Received:07 June 2016; Accepted:16 June 2016


Case description

A pregnant woman in her mid-twenties (week 17 of pregnancy), from Venezuela, was admitted to the Gynaecology Department of a hospital in Spain, for routine follow up, in March 2016, while she was visiting Spain. Her medical history was uneventful apart from a generalised skin rash in January 2016, at eight weeks of gestational age. This led us to investigate a ZIKV infection, given the epidemiological situation in Venezuela. The rash had lasted for 48 hours but there was no microbiological diagnosis. At 12 weeks of gestational age, the ultrasound scan was normal, and the results of laboratory tests for HIV, Treponema pallidum and Toxoplasma gondii were negative.
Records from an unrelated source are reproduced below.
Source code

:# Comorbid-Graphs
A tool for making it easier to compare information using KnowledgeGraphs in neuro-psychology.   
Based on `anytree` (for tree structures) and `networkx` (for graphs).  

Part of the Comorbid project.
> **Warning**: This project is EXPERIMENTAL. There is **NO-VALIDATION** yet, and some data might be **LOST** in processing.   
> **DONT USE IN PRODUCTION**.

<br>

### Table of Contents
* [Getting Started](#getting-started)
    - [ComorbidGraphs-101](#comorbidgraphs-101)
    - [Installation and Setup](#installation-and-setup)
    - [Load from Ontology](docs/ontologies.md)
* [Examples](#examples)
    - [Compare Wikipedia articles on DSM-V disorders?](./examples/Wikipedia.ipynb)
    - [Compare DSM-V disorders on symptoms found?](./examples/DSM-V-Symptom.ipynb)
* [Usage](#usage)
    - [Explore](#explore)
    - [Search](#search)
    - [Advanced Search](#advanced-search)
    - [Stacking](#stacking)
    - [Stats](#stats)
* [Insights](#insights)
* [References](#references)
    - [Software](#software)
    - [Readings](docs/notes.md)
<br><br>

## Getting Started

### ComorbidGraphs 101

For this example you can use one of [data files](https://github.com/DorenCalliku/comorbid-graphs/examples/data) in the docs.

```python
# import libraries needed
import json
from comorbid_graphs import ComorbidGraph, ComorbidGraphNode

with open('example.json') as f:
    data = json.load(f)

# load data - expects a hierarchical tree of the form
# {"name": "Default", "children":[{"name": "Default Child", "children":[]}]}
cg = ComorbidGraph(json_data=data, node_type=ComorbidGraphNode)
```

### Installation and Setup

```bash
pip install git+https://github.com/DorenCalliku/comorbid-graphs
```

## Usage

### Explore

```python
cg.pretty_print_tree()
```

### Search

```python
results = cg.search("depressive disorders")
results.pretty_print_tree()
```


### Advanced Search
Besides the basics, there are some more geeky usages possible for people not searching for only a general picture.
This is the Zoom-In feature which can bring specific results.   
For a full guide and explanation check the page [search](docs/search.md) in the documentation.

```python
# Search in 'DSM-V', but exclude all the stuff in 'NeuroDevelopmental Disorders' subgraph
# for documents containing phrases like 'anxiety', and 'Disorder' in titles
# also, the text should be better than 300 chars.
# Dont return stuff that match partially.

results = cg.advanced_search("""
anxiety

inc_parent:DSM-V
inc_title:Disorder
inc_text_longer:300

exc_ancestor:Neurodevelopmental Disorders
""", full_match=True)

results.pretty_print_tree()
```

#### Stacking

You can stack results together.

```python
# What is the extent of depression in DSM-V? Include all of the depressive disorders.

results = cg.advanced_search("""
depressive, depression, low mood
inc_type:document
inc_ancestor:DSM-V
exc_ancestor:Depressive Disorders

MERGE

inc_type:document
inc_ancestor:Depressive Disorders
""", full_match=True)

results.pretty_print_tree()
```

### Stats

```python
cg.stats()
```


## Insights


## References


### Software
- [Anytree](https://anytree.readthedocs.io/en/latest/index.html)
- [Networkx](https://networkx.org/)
Serum samples were collected upon hospital admission in March and recent ZIKV infection was diagnosed by serology and molecular biology. ZIKV IgG and IgM antibodies were detected by indirect immune fluorescence test (Euroimmun Arboviral Fever Mosaic 2, Luebeck, Germany). ZIKV IgG antibodies were confirmed by plaque reduction neutralization test (PRNT). NS2A protein gen of ZIKV was detected (2.4 x104 copies/mL) by real-time quantitative RT-PCR using Light Mix Modular ZikaVirus (Tib Molbiol, Berlin, Germany) and Light Cycler Multiplex RNA Virus Master (Roche Diagnostics, Mannheim, Germany) in a Cobas Z 480 analyser (Roche Diagnostics, Indianapolis, United States). Extraction of nucleic acids was performed with the MagNA Pure Compact Nucleic Acid Isolation Kit I (Roche Diagnostics, Indianapolis, United States). Ultrasound scan at 19 weeks of gestational age showed fetal hydrocephalus with dilation of both lateral ventricles (Figure 1), and stiffness and severe contractures of the four extremities compatible with arthrogryposis multiplex congenita (AMC) (Figure 2).

Figure 1

Ultrasound scan on fetal skull showing bilateral hydrocephalus, case of vertical transmission of Zika virus infection, gestation week 19, imported to Spain, March 2016

/images/dynamic/articles/22506/16-00383-f1

Ventricular measurements 14.3 mm (yellow) and 10.7 mm (blue) (norm: ≤10 mm)

Figure 2

Ultrasound scan on fetal extremities, case of vertical transmission of Zika virus infection, gestation week 19, imported to Spain, March 2016

/images/dynamic/articles/22506/16-00383-f2

The arrow indicates severe contracture and deformation with extreme bending and twisting of the wrist.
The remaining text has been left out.